Select from the data all lines with the word "objectif".

[Collection entries]
'''

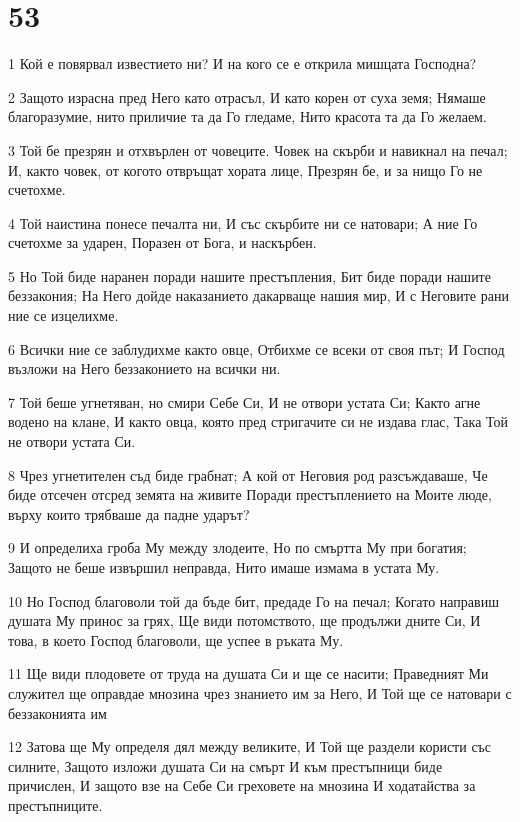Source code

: \chapter{53}

\par 1 Кой е повярвал известието ни? И на кого се е открила мишцата Господна?
\par 2 Защото израсна пред Него като отрасъл, И като корен от суха земя; Нямаше благоразумие, нито приличие та да Го гледаме, Нито красота та да Го желаем.
\par 3 Той бе презрян и отхвърлен от човеците. Човек на скърби и навикнал на печал; И, както човек, от когото отвръщат хората лице, Презрян бе, и за нищо Го не счетохме.
\par 4 Той наистина понесе печалта ни, И със скърбите ни се натовари; А ние Го счетохме за ударен, Поразен от Бога, и наскърбен.
\par 5 Но Той биде наранен поради нашите престъпления, Бит биде поради нашите беззакония; На Него дойде наказанието дакарваще нашия мир, И с Неговите рани ние се изцелихме.
\par 6 Всички ние се заблудихме както овце, Отбихме се всеки от своя път; И Господ възложи на Него беззаконието на всички ни.
\par 7 Той беше угнетяван, но смири Себе Си, И не отвори устата Си; Както агне водено на клане, И както овца, която пред стригачите си не издава глас, Така Той не отвори устата Си.
\par 8 Чрез угнетителен съд биде грабнат; А кой от Неговия род разсъждаваше, Че биде отсечен отсред земята на живите Поради престъплението на Моите люде, върху които трябваше да падне ударът?
\par 9 И определиха гроба Му между злодеите, Но по смъртта Му при богатия; Защото не беше извършил неправда, Нито имаше измама в устата Му.
\par 10 Но Господ благоволи той да бъде бит, предаде Го на печал; Когато направиш душата Му принос за грях, Ще види потомството, ще продължи дните Си, И това, в което Господ благоволи, ще успее в ръката Му.
\par 11 Ще види плодовете от труда на душата Си и ще се насити; Праведният Ми служител ще оправдае мнозина чрез знанието им за Него, И Той ще се натовари с беззаконията им
\par 12 Затова ще Му определя дял между великите, И Той ще раздели користи със силните, Защото изложи душата Си на смърт И към престъпници биде причислен, И защото взе на Себе Си греховете на мнозина И ходатайства за престъпниците.

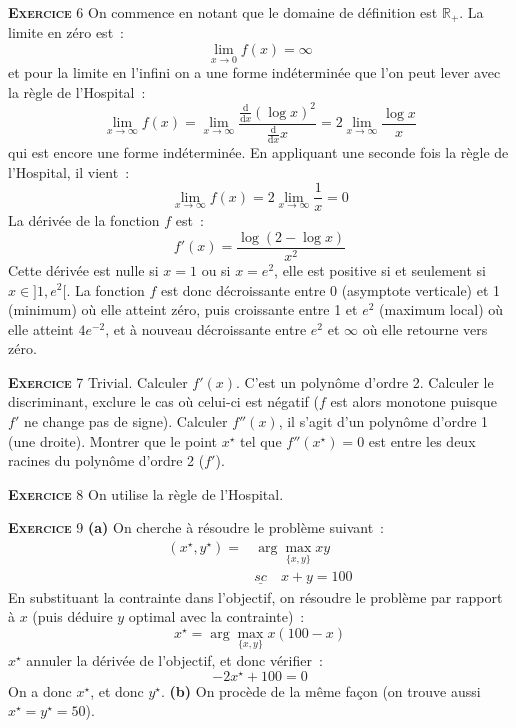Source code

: \documentclass[10pt,a4paper,notitlepage]{article}
\newcommand{\exercice}[1]{\textsc{\textbf{Exercice}} #1}
\begin{document}
\exercice{6} On commence en notant que le domaine de définition est
$\mathbb R_+$. La limite en zéro est :
\[
\lim_{x\rightarrow 0} f(x) = \infty
\]
et pour la limite en l'infini on a une forme indéterminée que l'on
peut lever avec la règle de l'Hospital :
\[
\lim_{x\rightarrow \infty} f(x) = \lim_{x\rightarrow \infty}
\frac{\frac{\mathrm d}{\mathrm dx} (\log x)^2}{\frac{\mathrm
    d}{\mathrm dx} x} = 2\lim_{x\rightarrow \infty} \frac{\log x}{x}
\]
qui est encore une forme indéterminée. En appliquant une seconde fois
la règle de l'Hospital, il  vient :
\[
\lim_{x\rightarrow \infty} f(x) =  2\lim_{x\rightarrow \infty}
\frac{1}{x} = 0
\]
La dérivée de la fonction $f$ est :
\[
f'(x) = \frac{\log (2-\log x)}{x^2}
\]
Cette dérivée est nulle si $x=1$ ou si $x=e^2$, elle est positive si
et seulement si $x\in]1,e^2[$. La fonction $f$ est donc décroissante
entre 0 (asymptote verticale) et 1 (minimum) où elle atteint zéro,
puis croissante entre 1 et $e^2$ (maximum local) où elle atteint
$4e^{-2}$, et à nouveau décroissante entre $e^2$ et $\infty$ où elle
retourne vers zéro.

\bigskip

\exercice{7} Trivial. Calculer $f'(x)$. C'est un polynôme d'ordre
2. Calculer le discriminant, exclure le cas où celui-ci est négatif
($f$ est alors monotone puisque $f'$ ne change pas de signe). Calculer
$f''(x)$, il s'agit d'un polynôme d'ordre 1 (une droite). Montrer que
le point $x^{\star}$ tel que $f''(x^{\star})=0$ est entre les deux
racines du polynôme d'ordre 2 ($f'$).

\bigskip

\exercice{8} On utilise la règle de l'Hospital.

\bigskip

\exercice{9} \textbf{(a)} On cherche à résoudre le problème suivant :
\[
\begin{split}
(x^{\star},y^{\star}) = &\arg\max_{\{x,y\}}xy\\
&\underline{sc}\quad x+y=100
\end{split}
\]
En substituant la contrainte dans l'objectif, on résoudre le problème
par rapport à $x$ (puis déduire $y$ optimal avec la contrainte) :
\[
x^{\star} = \arg\max_{\{x,y\}}x(100-x)
\]
$x^{\star}$ annuler la dérivée de l'objectif, et donc vérifier :
\[
-2x^{\star}+100 = 0
\]
On a donc $x^{\star}$, et donc $y^{\star}$. \textbf{(b)} On procède de
la même façon (on trouve aussi $x^{\star}=y^{\star}=50$).
\end{document}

'''

* **TASK SOLUTION**:
En substituant la contrainte dans l'objectif, on résoudre le problème
$x^{\star}$ annuler la dérivée de l'objectif, et donc vérifier :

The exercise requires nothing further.